Records for this exercise section start
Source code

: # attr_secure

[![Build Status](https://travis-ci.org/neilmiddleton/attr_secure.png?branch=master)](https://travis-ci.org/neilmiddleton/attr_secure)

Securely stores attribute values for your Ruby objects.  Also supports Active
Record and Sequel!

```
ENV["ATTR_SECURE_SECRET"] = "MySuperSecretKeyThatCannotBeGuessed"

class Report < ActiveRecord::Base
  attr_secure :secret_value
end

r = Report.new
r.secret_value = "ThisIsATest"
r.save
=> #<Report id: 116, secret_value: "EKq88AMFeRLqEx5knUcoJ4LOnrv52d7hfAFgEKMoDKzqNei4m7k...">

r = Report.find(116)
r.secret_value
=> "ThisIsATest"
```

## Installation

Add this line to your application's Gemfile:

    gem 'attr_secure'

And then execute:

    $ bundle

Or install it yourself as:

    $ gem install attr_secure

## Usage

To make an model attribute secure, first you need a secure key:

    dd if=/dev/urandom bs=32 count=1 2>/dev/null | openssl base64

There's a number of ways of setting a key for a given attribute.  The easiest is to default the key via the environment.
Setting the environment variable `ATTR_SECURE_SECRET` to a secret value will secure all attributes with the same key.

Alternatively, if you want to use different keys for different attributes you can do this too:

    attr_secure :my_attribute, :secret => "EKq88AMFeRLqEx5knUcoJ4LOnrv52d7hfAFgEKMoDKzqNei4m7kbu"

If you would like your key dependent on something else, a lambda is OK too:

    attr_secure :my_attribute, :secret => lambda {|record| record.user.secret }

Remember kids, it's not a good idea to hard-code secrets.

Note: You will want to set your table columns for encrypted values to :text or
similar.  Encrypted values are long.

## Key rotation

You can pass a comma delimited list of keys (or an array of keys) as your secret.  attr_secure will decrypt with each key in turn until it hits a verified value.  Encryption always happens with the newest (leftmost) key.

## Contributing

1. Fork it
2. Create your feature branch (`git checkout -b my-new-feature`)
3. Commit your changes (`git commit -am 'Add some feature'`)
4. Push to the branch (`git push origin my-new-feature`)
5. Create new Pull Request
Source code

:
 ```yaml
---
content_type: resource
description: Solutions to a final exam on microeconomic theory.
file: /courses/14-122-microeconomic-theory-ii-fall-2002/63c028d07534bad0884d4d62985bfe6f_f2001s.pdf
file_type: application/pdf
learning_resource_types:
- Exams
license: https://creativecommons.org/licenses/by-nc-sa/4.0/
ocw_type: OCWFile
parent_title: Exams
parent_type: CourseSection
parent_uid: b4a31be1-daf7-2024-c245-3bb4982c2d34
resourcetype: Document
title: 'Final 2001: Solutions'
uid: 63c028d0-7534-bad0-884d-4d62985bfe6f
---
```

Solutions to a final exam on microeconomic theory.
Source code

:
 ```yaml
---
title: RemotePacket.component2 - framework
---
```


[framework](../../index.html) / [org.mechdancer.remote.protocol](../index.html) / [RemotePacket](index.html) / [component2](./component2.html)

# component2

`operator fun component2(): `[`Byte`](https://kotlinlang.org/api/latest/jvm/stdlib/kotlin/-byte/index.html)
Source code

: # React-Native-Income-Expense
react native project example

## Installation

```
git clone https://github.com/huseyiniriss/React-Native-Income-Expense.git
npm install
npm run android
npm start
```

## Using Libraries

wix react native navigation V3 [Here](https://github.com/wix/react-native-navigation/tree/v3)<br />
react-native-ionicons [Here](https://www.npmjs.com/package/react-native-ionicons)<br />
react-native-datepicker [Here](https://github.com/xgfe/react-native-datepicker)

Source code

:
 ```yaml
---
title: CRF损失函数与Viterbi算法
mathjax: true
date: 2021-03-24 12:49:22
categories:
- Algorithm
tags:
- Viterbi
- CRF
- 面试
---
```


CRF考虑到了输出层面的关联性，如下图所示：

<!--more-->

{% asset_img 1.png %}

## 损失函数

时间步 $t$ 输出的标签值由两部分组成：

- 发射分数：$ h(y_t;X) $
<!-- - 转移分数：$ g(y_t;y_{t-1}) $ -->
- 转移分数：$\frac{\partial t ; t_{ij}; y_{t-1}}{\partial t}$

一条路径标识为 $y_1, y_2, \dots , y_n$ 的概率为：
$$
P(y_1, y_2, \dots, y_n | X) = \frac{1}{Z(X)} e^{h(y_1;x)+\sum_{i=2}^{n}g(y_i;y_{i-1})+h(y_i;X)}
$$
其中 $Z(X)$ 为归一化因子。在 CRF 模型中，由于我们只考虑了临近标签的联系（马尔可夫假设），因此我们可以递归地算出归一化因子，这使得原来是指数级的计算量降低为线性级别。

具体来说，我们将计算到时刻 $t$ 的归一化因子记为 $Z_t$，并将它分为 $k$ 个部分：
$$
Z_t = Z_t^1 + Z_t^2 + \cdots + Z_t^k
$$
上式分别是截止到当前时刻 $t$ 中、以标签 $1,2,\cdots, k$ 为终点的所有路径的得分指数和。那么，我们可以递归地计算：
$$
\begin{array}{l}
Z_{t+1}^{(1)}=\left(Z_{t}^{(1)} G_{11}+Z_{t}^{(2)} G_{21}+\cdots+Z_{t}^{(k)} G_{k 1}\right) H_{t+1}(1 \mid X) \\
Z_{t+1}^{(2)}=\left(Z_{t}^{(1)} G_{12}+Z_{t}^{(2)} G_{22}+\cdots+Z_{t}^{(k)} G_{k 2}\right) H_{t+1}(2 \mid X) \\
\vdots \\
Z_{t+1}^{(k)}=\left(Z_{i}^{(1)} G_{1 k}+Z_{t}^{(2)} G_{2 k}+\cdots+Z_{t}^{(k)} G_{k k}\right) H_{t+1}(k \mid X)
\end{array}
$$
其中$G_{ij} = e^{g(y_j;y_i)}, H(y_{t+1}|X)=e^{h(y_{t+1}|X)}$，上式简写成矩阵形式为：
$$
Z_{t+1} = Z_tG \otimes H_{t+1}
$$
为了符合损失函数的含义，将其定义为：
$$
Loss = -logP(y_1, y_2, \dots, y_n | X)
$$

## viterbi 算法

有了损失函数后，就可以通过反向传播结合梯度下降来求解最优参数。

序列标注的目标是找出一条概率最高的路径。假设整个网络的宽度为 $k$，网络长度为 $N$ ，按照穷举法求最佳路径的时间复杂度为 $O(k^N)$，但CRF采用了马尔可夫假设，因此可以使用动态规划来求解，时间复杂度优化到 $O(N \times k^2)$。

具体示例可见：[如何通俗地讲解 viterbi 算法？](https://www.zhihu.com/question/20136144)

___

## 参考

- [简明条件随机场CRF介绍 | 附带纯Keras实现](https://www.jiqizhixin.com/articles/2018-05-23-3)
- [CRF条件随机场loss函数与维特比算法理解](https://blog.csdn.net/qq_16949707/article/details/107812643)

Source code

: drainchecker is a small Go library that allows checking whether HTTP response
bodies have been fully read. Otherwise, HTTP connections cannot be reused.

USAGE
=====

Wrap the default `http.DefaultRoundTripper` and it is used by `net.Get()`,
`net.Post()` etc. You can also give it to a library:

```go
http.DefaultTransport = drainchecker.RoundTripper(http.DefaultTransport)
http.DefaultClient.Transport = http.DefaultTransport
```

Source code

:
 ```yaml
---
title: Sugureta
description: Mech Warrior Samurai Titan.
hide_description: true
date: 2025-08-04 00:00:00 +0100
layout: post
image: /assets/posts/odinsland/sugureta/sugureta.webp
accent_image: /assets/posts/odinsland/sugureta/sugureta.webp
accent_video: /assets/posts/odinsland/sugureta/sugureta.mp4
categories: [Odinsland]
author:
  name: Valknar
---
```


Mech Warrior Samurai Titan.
Records for this exercise section end
Task to carry out —
All of the data above must be repeated exactly.

Answer to the exercise —
Source code

: # attr_secure

[![Build Status](https://travis-ci.org/neilmiddleton/attr_secure.png?branch=master)](https://travis-ci.org/neilmiddleton/attr_secure)

Securely stores attribute values for your Ruby objects.  Also supports Active
Record and Sequel!

```
ENV["ATTR_SECURE_SECRET"] = "MySuperSecretKeyThatCannotBeGuessed"

class Report < ActiveRecord::Base
  attr_secure :secret_value
end

r = Report.new
r.secret_value = "ThisIsATest"
r.save
=> #<Report id: 116, secret_value: "EKq88AMFeRLqEx5knUcoJ4LOnrv52d7hfAFgEKMoDKzqNei4m7k...">

r = Report.find(116)
r.secret_value
=> "ThisIsATest"
```

## Installation

Add this line to your application's Gemfile:

    gem 'attr_secure'

And then execute:

    $ bundle

Or install it yourself as:

    $ gem install attr_secure

## Usage

To make an model attribute secure, first you need a secure key:

    dd if=/dev/urandom bs=32 count=1 2>/dev/null | openssl base64

There's a number of ways of setting a key for a given attribute.  The easiest is to default the key via the environment.
Setting the environment variable `ATTR_SECURE_SECRET` to a secret value will secure all attributes with the same key.

Alternatively, if you want to use different keys for different attributes you can do this too:

    attr_secure :my_attribute, :secret => "EKq88AMFeRLqEx5knUcoJ4LOnrv52d7hfAFgEKMoDKzqNei4m7kbu"

If you would like your key dependent on something else, a lambda is OK too:

    attr_secure :my_attribute, :secret => lambda {|record| record.user.secret }

Remember kids, it's not a good idea to hard-code secrets.

Note: You will want to set your table columns for encrypted values to :text or
similar.  Encrypted values are long.

## Key rotation

You can pass a comma delimited list of keys (or an array of keys) as your secret.  attr_secure will decrypt with each key in turn until it hits a verified value.  Encryption always happens with the newest (leftmost) key.

## Contributing

1. Fork it
2. Create your feature branch (`git checkout -b my-new-feature`)
3. Commit your changes (`git commit -am 'Add some feature'`)
4. Push to the branch (`git push origin my-new-feature`)
5. Create new Pull Request
Source code

:
 ```yaml
---
content_type: resource
description: Solutions to a final exam on microeconomic theory.
file: /courses/14-122-microeconomic-theory-ii-fall-2002/63c028d07534bad0884d4d62985bfe6f_f2001s.pdf
file_type: application/pdf
learning_resource_types:
- Exams
license: https://creativecommons.org/licenses/by-nc-sa/4.0/
ocw_type: OCWFile
parent_title: Exams
parent_type: CourseSection
parent_uid: b4a31be1-daf7-2024-c245-3bb4982c2d34
resourcetype: Document
title: 'Final 2001: Solutions'
uid: 63c028d0-7534-bad0-884d-4d62985bfe6f
---
```

Solutions to a final exam on microeconomic theory.
Source code

:
 ```yaml
---
title: RemotePacket.component2 - framework
---
```


[framework](../../index.html) / [org.mechdancer.remote.protocol](../index.html) / [RemotePacket](index.html) / [component2](./component2.html)

# component2

`operator fun component2(): `[`Byte`](https://kotlinlang.org/api/latest/jvm/stdlib/kotlin/-byte/index.html)
Source code

: # React-Native-Income-Expense
react native project example

## Installation

```
git clone https://github.com/huseyiniriss/React-Native-Income-Expense.git
npm install
npm run android
npm start
```

## Using Libraries

wix react native navigation V3 [Here](https://github.com/wix/react-native-navigation/tree/v3)<br />
react-native-ionicons [Here](https://www.npmjs.com/package/react-native-ionicons)<br />
react-native-datepicker [Here](https://github.com/xgfe/react-native-datepicker)

Source code

:
 ```yaml
---
title: CRF损失函数与Viterbi算法
mathjax: true
date: 2021-03-24 12:49:22
categories:
- Algorithm
tags:
- Viterbi
- CRF
- 面试
---
```


CRF考虑到了输出层面的关联性，如下图所示：

<!--more-->

{% asset_img 1.png %}

## 损失函数

时间步 $t$ 输出的标签值由两部分组成：

- 发射分数：$ h(y_t;X) $
<!-- - 转移分数：$ g(y_t;y_{t-1}) $ -->
- 转移分数：$\frac{\partial t ; t_{ij}; y_{t-1}}{\partial t}$

一条路径标识为 $y_1, y_2, \dots , y_n$ 的概率为：
$$
P(y_1, y_2, \dots, y_n | X) = \frac{1}{Z(X)} e^{h(y_1;x)+\sum_{i=2}^{n}g(y_i;y_{i-1})+h(y_i;X)}
$$
其中 $Z(X)$ 为归一化因子。在 CRF 模型中，由于我们只考虑了临近标签的联系（马尔可夫假设），因此我们可以递归地算出归一化因子，这使得原来是指数级的计算量降低为线性级别。

具体来说，我们将计算到时刻 $t$ 的归一化因子记为 $Z_t$，并将它分为 $k$ 个部分：
$$
Z_t = Z_t^1 + Z_t^2 + \cdots + Z_t^k
$$
上式分别是截止到当前时刻 $t$ 中、以标签 $1,2,\cdots, k$ 为终点的所有路径的得分指数和。那么，我们可以递归地计算：
$$
\begin{array}{l}
Z_{t+1}^{(1)}=\left(Z_{t}^{(1)} G_{11}+Z_{t}^{(2)} G_{21}+\cdots+Z_{t}^{(k)} G_{k 1}\right) H_{t+1}(1 \mid X) \\
Z_{t+1}^{(2)}=\left(Z_{t}^{(1)} G_{12}+Z_{t}^{(2)} G_{22}+\cdots+Z_{t}^{(k)} G_{k 2}\right) H_{t+1}(2 \mid X) \\
\vdots \\
Z_{t+1}^{(k)}=\left(Z_{i}^{(1)} G_{1 k}+Z_{t}^{(2)} G_{2 k}+\cdots+Z_{t}^{(k)} G_{k k}\right) H_{t+1}(k \mid X)
\end{array}
$$
其中$G_{ij} = e^{g(y_j;y_i)}, H(y_{t+1}|X)=e^{h(y_{t+1}|X)}$，上式简写成矩阵形式为：
$$
Z_{t+1} = Z_tG \otimes H_{t+1}
$$
为了符合损失函数的含义，将其定义为：
$$
Loss = -logP(y_1, y_2, \dots, y_n | X)
$$

## viterbi 算法

有了损失函数后，就可以通过反向传播结合梯度下降来求解最优参数。

序列标注的目标是找出一条概率最高的路径。假设整个网络的宽度为 $k$，网络长度为 $N$ ，按照穷举法求最佳路径的时间复杂度为 $O(k^N)$，但CRF采用了马尔可夫假设，因此可以使用动态规划来求解，时间复杂度优化到 $O(N \times k^2)$。

具体示例可见：[如何通俗地讲解 viterbi 算法？](https://www.zhihu.com/question/20136144)

___

## 参考

- [简明条件随机场CRF介绍 | 附带纯Keras实现](https://www.jiqizhixin.com/articles/2018-05-23-3)
- [CRF条件随机场loss函数与维特比算法理解](https://blog.csdn.net/qq_16949707/article/details/107812643)

Source code

: drainchecker is a small Go library that allows checking whether HTTP response
bodies have been fully read. Otherwise, HTTP connections cannot be reused.

USAGE
=====

Wrap the default `http.DefaultRoundTripper` and it is used by `net.Get()`,
`net.Post()` etc. You can also give it to a library:

```go
http.DefaultTransport = drainchecker.RoundTripper(http.DefaultTransport)
http.DefaultClient.Transport = http.DefaultTransport
```

Source code

:
 ```yaml
---
title: Sugureta
description: Mech Warrior Samurai Titan.
hide_description: true
date: 2025-08-04 00:00:00 +0100
layout: post
image: /assets/posts/odinsland/sugureta/sugureta.webp
accent_image: /assets/posts/odinsland/sugureta/sugureta.webp
accent_video: /assets/posts/odinsland/sugureta/sugureta.mp4
categories: [Odinsland]
author:
  name: Valknar
---
```


Mech Warrior Samurai Titan.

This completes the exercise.